One might suppose that nowadays the Nazi tradition of the "Free-religious" scene has finished. No way. In 1990, Bronder published a book, in which he justifies the Nazi concentration camps as necessary to win the war, denies the murder of the European Jews, and declares the euthanasia crimes to be a logical part of the "Free Religion", because it’s a "nature religion" and in "nature" disabled individuals would have no right to live. In 1995, the "Free-religious" monthly magazine "Wege ohne Dogma", which is now the official publication organ of the whole sect, published a Bronder-text on "divine nature" as the creed of the "Free-religious’". Also in 1995, this organ published a new declaration of the DFW to legalise euthanasia ("Sterbehilfe"), and an article according to which a factual former SS parade square, built by order of Heinrich Himmler and Alfred Rosenberg in the thirties, should be a cult area of the "Free-religious’", because the Nazis and other Teutonic pantheists (and no one else) believe that it was the place, where some pagan Saxons had been killed by the Christian Kaiser Karl in the eighth (!) century. In 1993, you could read here about antifascists, who spread "cultural AIDS"; in 1992, an author who is regarded by the German secret service as one of the most important modernizers of the extreme Right’s ideology, published his ideas against democracy, justice and constitutional state also in "Wege ohne Dogma", and so on. Part of the ideological extreme confession of the sect also is, that its members are looked at as self-divine, because the divine principle or "God" is believed to be identical to the will to act of each sect-member; that is the pith of "Free-religious" belief, and it corresponds to the voluntaristic ideas of the great fascist theorists, like Houston Stewart Chamberlain or Alfred Rosenberg, and of course Ernst Bergmann.
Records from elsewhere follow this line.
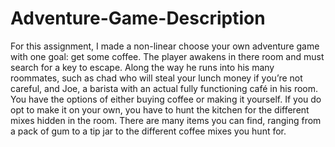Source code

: # Adventure-Game-Description
For this assignment, I made a non-linear choose your own adventure game with one goal: get some coffee. The player awakens in there room and must search for a key to escape. Along the way he runs into his many roommates, such as chad who will steal your lunch money if you’re not careful, and Joe, a barista with an actual fully functioning café in his room. You have the options of either buying coffee or making it yourself. If you do opt to make it on your own, you have to hunt the kitchen for the different mixes hidden in the room. There are many items you can find, ranging from a pack of gum to a tip jar to the different coffee mixes you hunt for. 
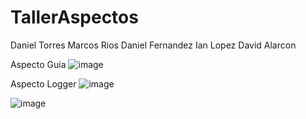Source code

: # TallerAspectos
Daniel Torres
Marcos Rios
Daniel Fernandez
Ian Lopez
David Alarcon

Aspecto Guia
![image](https://user-images.githubusercontent.com/20788952/97522536-fa83bf80-196d-11eb-8f4e-70603e03db0e.png)

Aspecto Logger
![image](https://user-images.githubusercontent.com/20788952/97522997-189def80-196f-11eb-82ac-f4bac23dce1a.png)

![image](https://user-images.githubusercontent.com/20788952/97522959-0623b600-196f-11eb-9b4e-ec05f6e439e2.png)


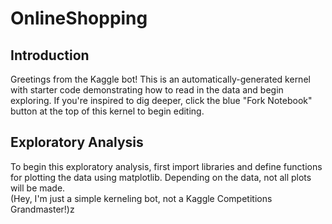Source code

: # OnlineShopping
## Introduction
Greetings from the Kaggle bot! This is an automatically-generated kernel with starter code demonstrating how to read in the data and begin exploring. If you're inspired to dig deeper, click the blue "Fork Notebook" button at the top of this kernel to begin editing.

## Exploratory Analysis
To begin this exploratory analysis, first import libraries and define functions for plotting the data using matplotlib. Depending on the data, not all plots will be made.<br/> (Hey, I'm just a simple kerneling bot, not a Kaggle Competitions Grandmaster!)z
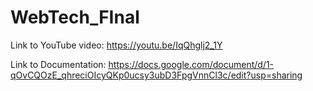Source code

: # WebTech_FInal

Link to YouTube video:
  https://youtu.be/IqQhglj2_1Y

Link to Documentation:
  https://docs.google.com/document/d/1-qOvCQOzE_qhreciOIcyQKp0ucsy3ubD3FpgVnnCl3c/edit?usp=sharing
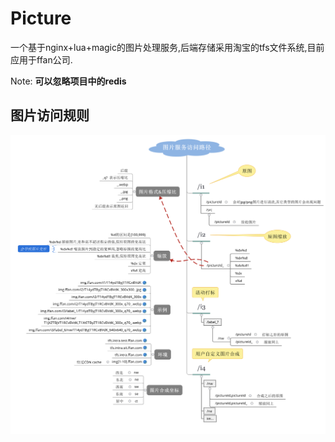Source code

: # Picture

一个基于nginx+lua+magic的图片处理服务,后端存储采用淘宝的tfs文件系统,目前应用于ffan公司.

Note: **可以忽略项目中的redis**

##  图片访问规则

![规则](https://github.com/aliyx/picture/blob/master/docs/path.svg)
After the German left-wing magazine "Konkret" had published some Nazi background on the "Free-religious’" in January 1998, the leaders and "reverends" of the sect declared in "Wege ohne Dogma", that they reject the antifascist critics and that they still see Georg Pick and Carl Peter as well as Bonneß as their main ideologists and masters. They didn’t take distance from those Nazis.

SPD-support

A long time supporter of this scene is today’s chairman of the international Social Democratic organisation "Friedrich-Ebert-Stiftung", former prime minister of Hesse and former secretary-general of the SPD, Holger Börner, who seems to be a member of the "Free-religious" sect. Today’s SPD’s prime minister of Hesse, Hans Eichel, sent his best respects to a meeting of the Nazi sect DUR, his Minister of Cultural Affairs was guest of honour there; Börner has published article and interview in the DUR’s magazine "unitarische blätter", and held a speech there. Nowadays’ most prominent spokespoeple of the "Free-religious’" are the SPD-parliamentarians Eckhart Pick (Georg Pick’s son) and Doris Barnett, both recently re-elected directly in their districts for the German Federal Parliament. In March 1998, Eckhart Pick and Barnett also rejected a l l antifascist criticism and expressed – on the official letterheads of German Federal Parliament Bundestag – their solidarity with the sect,  w i t h o u t    a n y    r e s e r v a t i o n s.  The regional "Free-religious" parish Barnett is affiliated with in Palatinate, "Freireligiöse Landesgemeinde Pfalz", named its centre "Carl-Peter-Haus". That is the political reality in Germany, 60 years after "Kristallnacht".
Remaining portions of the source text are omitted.